No puedo ser optimista. Siendo como somos meros sacos de votos para la élite política burguesa, siendo que los políticos ya no hacen política sino mera economía democrática. El pasteleo de votos es sin duda una lacra tan grande como la crisis, porque de hecho son en gran parte causante de esta, entre otras cosas. Porque mientras se produce ese pasteleo, no ejercen su trabajo de comandar el país, sino que lo único que practican es un juego insidioso y extraño, un juego de amasamiento ideológico que les permite seguir manteniendo su status indefinidamente. ¿Pero saben qué? Que esto ya pasó hace un siglo, con la consecuencia de dos guerras mundiales y el alzamientos de sistemas fascistas por todo el planeta. La auto-contemplación de nuestros dirigentes se transfigura en lo que ocurre en el mundo. Y sinceramente, lo que ocurre en el mundo no mola nada. Pero nada.

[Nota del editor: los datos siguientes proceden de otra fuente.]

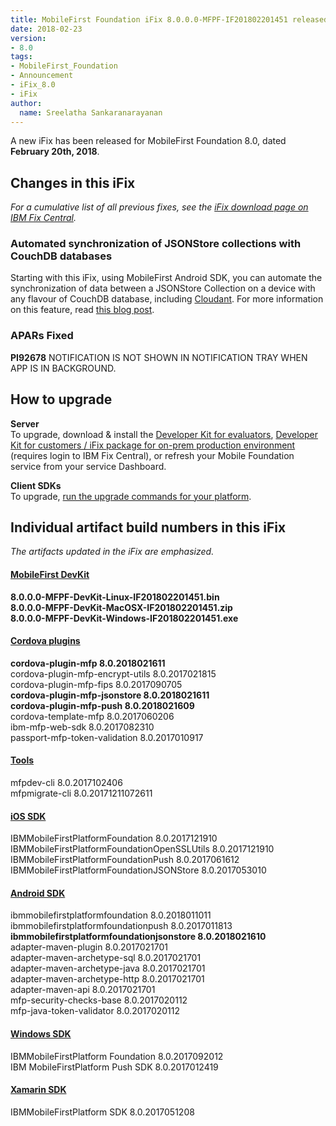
 ```yaml
---
title: MobileFirst Foundation iFix 8.0.0.0-MFPF-IF201802201451 released
date: 2018-02-23
version:
- 8.0
tags:
- MobileFirst_Foundation
- Announcement
- iFix_8.0
- iFix
author:
  name: Sreelatha Sankaranarayanan
---
```

A new iFix has been released for MobileFirst Foundation 8.0, dated **February 20th, 2018**.

## Changes in this iFix
*For a cumulative list of all previous fixes, see the [iFix download page on IBM Fix Central](http://www.ibm.com/support/fixcentral/swg/quickorder?parent=ibm%7EOther%2Bsoftware&product=ibm/Other+software/IBM+MobileFirst+Platform+Foundation&release=8.0.0.0&platform=All&function=all&source=fc).*

### Automated synchronization of JSONStore collections with CouchDB databases

Starting with this iFix, using MobileFirst Android SDK, you can automate the synchronization of data between a JSONStore Collection on a device with any flavour of CouchDB database, including [Cloudant](https://www.ibm.com/in-en/marketplace/database-management).
For more information on this feature, read [this blog post]({{site.baseurl}}/blog/2018/02/23/jsonstoresync-couchdb-databases/).

### APARs Fixed

**PI92678** NOTIFICATION IS NOT SHOWN IN NOTIFICATION TRAY WHEN APP IS IN BACKGROUND.<br/>

## How to upgrade
**Server**  
To upgrade, download &amp; install the [Developer Kit for evaluators]({{site.baseurl}}/downloads/), [Developer Kit for customers / iFix package for on-prem production environment](http://www.ibm.com/support/fixcentral/swg/quickorder?parent=ibm%7EOther%2Bsoftware&product=ibm/Other+software/IBM+MobileFirst+Platform+Foundation&release=8.0.0.0&platform=All&function=all&source=fc) (requires login to IBM Fix Central), or refresh your Mobile Foundation service from your service Dashboard.

**Client SDKs**  
To upgrade, [run the upgrade commands for your platform]({{site.baseurl}}/tutorials/en/foundation/8.0/application-development/sdk/).


## Individual artifact build numbers in this iFix
*The artifacts updated in the iFix are emphasized.*

<div class="panel-group accordion" id="mfp-component-builds" role="tablist">
    <div class="panel panel-default">
        <div class="panel-heading" role="tab" id="mfp-devkit">
            <h4 class="panel-title">
                <a role="button" data-toggle="collapse" data-parent="#mfp-component-builds" href="#collapse-mfp-devkit" aria-expanded="true" aria-controls="collapse-mfp-devkit"><b>MobileFirst DevKit</b></a>
            </h4>
        </div>
        <div id="collapse-mfp-devkit" class="panel-collapse collapse" role="tabpanel" aria-labelledby="mfp-devkit">
            <div class="panel-body">
                  <b>8.0.0.0-MFPF-DevKit-Linux-IF201802201451.bin</b><br/>
                  <b>8.0.0.0-MFPF-DevKit-MacOSX-IF201802201451.zip</b><br/>
                  <b>8.0.0.0-MFPF-DevKit-Windows-IF201802201451.exe</b><br/>
            </div>
        </div>      
    </div>
    <div class="panel panel-default">
        <div class="panel-heading" role="tab" id="cordova-plugins">
            <h4 class="panel-title">
                <a role="button" data-toggle="collapse" data-parent="#mfp-component-builds" href="#collapse-cordova-plugins" aria-expanded="true" aria-controls="collapse-cordova-plugins"><b>Cordova plugins</b></a>
            </h4>
        </div>
        <div id="collapse-cordova-plugins" class="panel-collapse collapse" role="tabpanel" aria-labelledby="cordova-plugins">
            <div class="panel-body">
                  <b>cordova-plugin-mfp              8.0.2018021611</b><br/>
                  cordova-plugin-mfp-encrypt-utils   8.0.2017021815<br/>
                  cordova-plugin-mfp-fips            8.0.2017090705<br/>
                  <b>cordova-plugin-mfp-jsonstore       8.0.2018021611</b><br/>
                  <b>cordova-plugin-mfp-push            8.0.2018021609</b><br/>
                  cordova-template-mfp               8.0.2017060206<br/>
                  ibm-mfp-web-sdk                    8.0.2017082310<br/>
                  passport-mfp-token-validation      8.0.2017010917<br/>
            </div>
        </div>      
    </div>
    <div class="panel panel-default">
        <div class="panel-heading" role="tab" id="tools">
            <h4 class="panel-title">
                <a role="button" data-toggle="collapse" data-parent="#mfp-component-builds" href="#collapse-tools" aria-expanded="true" aria-controls="collapse-tools">Tools</a>
            </h4>
        </div>
        <div id="collapse-tools" class="panel-collapse collapse" role="tabpanel" aria-labelledby="tools">
            <div class="panel-body">
                  mfpdev-cli 8.0.2017102406<br/>
                  mfpmigrate-cli 8.0.20171211072611<br/>
            </div>
        </div>      
    </div>
    <div class="panel panel-default">
        <div class="panel-heading" role="tab" id="ios-sdk">
            <h4 class="panel-title">
                <a role="button" data-toggle="collapse" data-parent="#mfp-component-builds" href="#collapse-ios-sdk" aria-expanded="true" aria-controls="collapse-ios-sdk">iOS SDK</a>
            </h4>
        </div>
        <div id="collapse-ios-sdk" class="panel-collapse collapse" role="tabpanel" aria-labelledby="ios-sdk">
            <div class="panel-body">
                    IBMMobileFirstPlatformFoundation              8.0.2017121910<br/>
                    IBMMobileFirstPlatformFoundationOpenSSLUtils  8.0.2017121910<br/>
                    IBMMobileFirstPlatformFoundationPush         8.0.2017061612<br/>
                    IBMMobileFirstPlatformFoundationJSONStore    8.0.2017053010<br/>
            </div>
        </div>      
    </div>
    <div class="panel panel-default">
        <div class="panel-heading" role="tab" id="android-sdk">
            <h4 class="panel-title">
                <a role="button" data-toggle="collapse" data-parent="#mfp-component-builds" href="#collapse-android-sdk" aria-expanded="true" aria-controls="collapse-android-sdk"><b>Android SDK</b></a>
            </h4>
        </div>
        <div id="collapse-android-sdk" class="panel-collapse collapse" role="tabpanel" aria-labelledby="android-sdk">
            <div class="panel-body">
                    ibmmobilefirstplatformfoundation 8.0.2018011011<br/>
                    ibmmobilefirstplatformfoundationpush            8.0.2017011813<br/>
                    <b>ibmmobilefirstplatformfoundationjsonstore       8.0.2018021610</b><br/>
                    adapter-maven-plugin              8.0.2017021701<br/>
                    adapter-maven-archetype-sql       8.0.2017021701<br/>
                    adapter-maven-archetype-java      8.0.2017021701<br/>
                    adapter-maven-archetype-http      8.0.2017021701<br/>
                    adapter-maven-api                 8.0.2017021701<br/>
                    mfp-security-checks-base          8.0.2017020112<br/>
                    mfp-java-token-validator          8.0.2017020112<br/>
            </div>
        </div>      
    </div>
    <div class="panel panel-default">
        <div class="panel-heading" role="tab" id="win-sdk">
            <h4 class="panel-title">
                <a role="button" data-toggle="collapse" data-parent="#mfp-component-builds" href="#collapse-win-sdk" aria-expanded="true" aria-controls="collapse-win-sdk">Windows SDK</a>
            </h4>
        </div>
        <div id="collapse-win-sdk" class="panel-collapse collapse" role="tabpanel" aria-labelledby="win-sdk">
            <div class="panel-body">
                    IBMMobileFirstPlatform Foundation 8.0.2017092012<br/>
                    IBM MobileFirstPlatform Push SDK  8.0.2017012419<br/>
            </div>
        </div>      
    </div>
    <div class="panel panel-default">
        <div class="panel-heading" role="tab" id="xamarin-sdk">
            <h4 class="panel-title">
                <a role="button" data-toggle="collapse" data-parent="#mfp-component-builds" href="#collapse-xamarin-sdk" aria-expanded="true" aria-controls="collapse-xamarin-sdk">Xamarin SDK</a>
            </h4>
        </div>
        <div id="collapse-xamarin-sdk" class="panel-collapse collapse" role="tabpanel" aria-labelledby="xamarin-sdk">
            <div class="panel-body">
                    IBMMobileFirstPlatform SDK 8.0.2017051208<br/>
            </div>
        </div>      
    </div>
</div>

Lo de SITEL es un caso particular que, no por menos secreto es menos importante. Es más, saben que si hacen público que existe un sistema como este, darán lugar a críticas, por supuesto, pero los ciudadanos en general lo verán como algo lógico. Si lo mantienen en secreto y luego alguien tira de la manta, las consecuencias serían mucho peores. Por eso, ni siquiera los sistemas secretos de captación de las comunicaciones (cuya inviolabilidad está protegida por esta Constitución de chichinabo que votamos hace 30 años) son realmente secretos, porque su secretismo sería más peligroso para su economía de votos que su publicidad. Recordemos a Benjamin Franklin: “Aquellos que pueden dejar la libertad esencial por obtener un poco de seguridad temporal, no merecen, ni libertad, ni seguridad”.